There is also this fear of free and fair election at local level. Where elections are conducted, many state leaders across party lines yearn for total win of all local governments seats. Eventually winners are more like imposed officials, thereby rubbing them of the needed populist support to drive development and revive the local economy. Because they lack legitimacy, they rely mostly on the Governor who also controls the purse. The consequence is that the purpose of election is defeated as the ‘imposed’ chairmen act more like robots without initiative, ending up compounding the governance burden facing the Governor.
There is a correlation between bad governance and rigged electoral outcome. An elected leader without legitimacy is sure not to owe allegiance to the people whom he knows did not vote for him. The outcome is an ego-driven local leader who acts with impunity as long as he is in the good book of the Governor. Developmental potentials of such local government are locked away and citizens continue to stream to the state capital, seeking for survival that should have been provided at the local level under a robust local government system.

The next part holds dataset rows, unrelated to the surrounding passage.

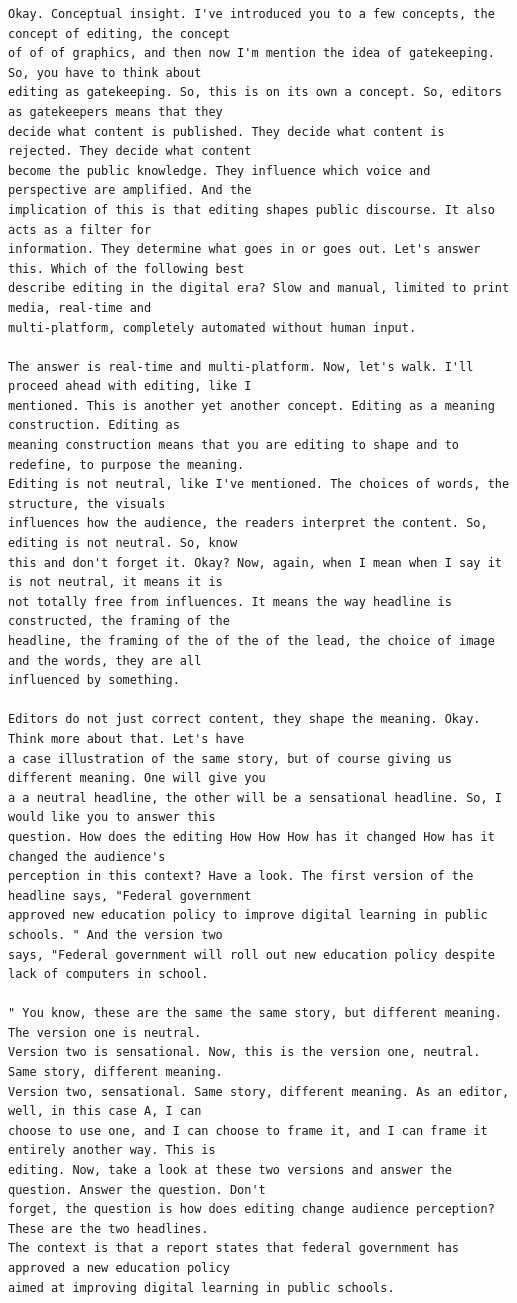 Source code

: {\begin{Verbatim}
Okay. Conceptual insight. I've introduced you to a few concepts, the concept of editing, the concept
of of of graphics, and then now I'm mention the idea of gatekeeping. So, you have to think about
editing as gatekeeping. So, this is on its own a concept. So, editors as gatekeepers means that they
decide what content is published. They decide what content is rejected. They decide what content
become the public knowledge. They influence which voice and perspective are amplified. And the
implication of this is that editing shapes public discourse. It also acts as a filter for
information. They determine what goes in or goes out. Let's answer this. Which of the following best
describe editing in the digital era? Slow and manual, limited to print media, real-time and
multi-platform, completely automated without human input.

The answer is real-time and multi-platform. Now, let's walk. I'll proceed ahead with editing, like I
mentioned. This is another yet another concept. Editing as a meaning construction. Editing as
meaning construction means that you are editing to shape and to redefine, to purpose the meaning.
Editing is not neutral, like I've mentioned. The choices of words, the structure, the visuals
influences how the audience, the readers interpret the content. So, editing is not neutral. So, know
this and don't forget it. Okay? Now, again, when I mean when I say it is not neutral, it means it is
not totally free from influences. It means the way headline is constructed, the framing of the
headline, the framing of the of the of the lead, the choice of image and the words, they are all
influenced by something.

Editors do not just correct content, they shape the meaning. Okay. Think more about that. Let's have
a case illustration of the same story, but of course giving us different meaning. One will give you
a a neutral headline, the other will be a sensational headline. So, I would like you to answer this
question. How does the editing How How How has it changed How has it changed the audience's
perception in this context? Have a look. The first version of the headline says, "Federal government
approved new education policy to improve digital learning in public schools. " And the version two
says, "Federal government will roll out new education policy despite lack of computers in school.

" You know, these are the same the same story, but different meaning. The version one is neutral.
Version two is sensational. Now, this is the version one, neutral. Same story, different meaning.
Version two, sensational. Same story, different meaning. As an editor, well, in this case A, I can
choose to use one, and I can choose to frame it, and I can frame it entirely another way. This is
editing. Now, take a look at these two versions and answer the question. Answer the question. Don't
forget, the question is how does editing change audience perception? These are the two headlines.
The context is that a report states that federal government has approved a new education policy
aimed at improving digital learning in public schools.


\end{Verbatim}}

To revive the economy, a robust, virile local government system is a must. And certain conditions may be attached to this. First, the overhead cost should be reduced through alternative engagement, not retrenchment, for excess local government employees. Two, a potent anti corruption arrangement is to be put in place to avoid corrupt tendencies in local administration.
Three, local governments are to enter into business through incorporated companies specializing in products and services in which their local government have comparative advantage. Four, local economy can be boosted when each local government get its allocation and each local leadership is allowed to determine what prioritized projects are best for it. Five, the local contracting class and chambers of commerce need to be actively revived at each local government. Local jobs and contracts should be handled at the local level. This facilitates robust local economy.
In specific terms, local artisan groups across the trade sectors should be enabled to execute local contracts.Six, states should strive to allow local governments to handle areas of their statutory mandates as spelt out in the constitution. This allows the councils to function and build a governance structure to serve the people. Seven, the states should also strive to pay to local government the statutory contribution required from states’ revenues.
Now, many may see the above as impossible. That exactly is why the nation is in a gridlock. We have taken governance away from the people. The people are largely disconnected from authorities because we have deliberately weaken and render impotent local government administration out of control disposition, obsession for local government fund and a very wrong developmental theory of deciding what the people want for them rather than the other way round.
We sit at the state capital and bring a contractor to build local culvert and adjoining roads, killing local contractors and economy. We decide who a caretaker chairman should be instead of allowing people to elect their leaders. We corner all local allocations, making council areas mere salary paying establishment and forcing citizens to stream to the state capitals.
We can get out of recession, depression, poverty and widening unemployment only when we return government to the local people, only when we revive local economy, only when we allow local people to democratically elect their leaders, only when state leaders consider the endless developmental possibilities in an elected, independent, robust local government system.
*Olawale Rasheed of Sahel Media Group sent this piece from Abuja.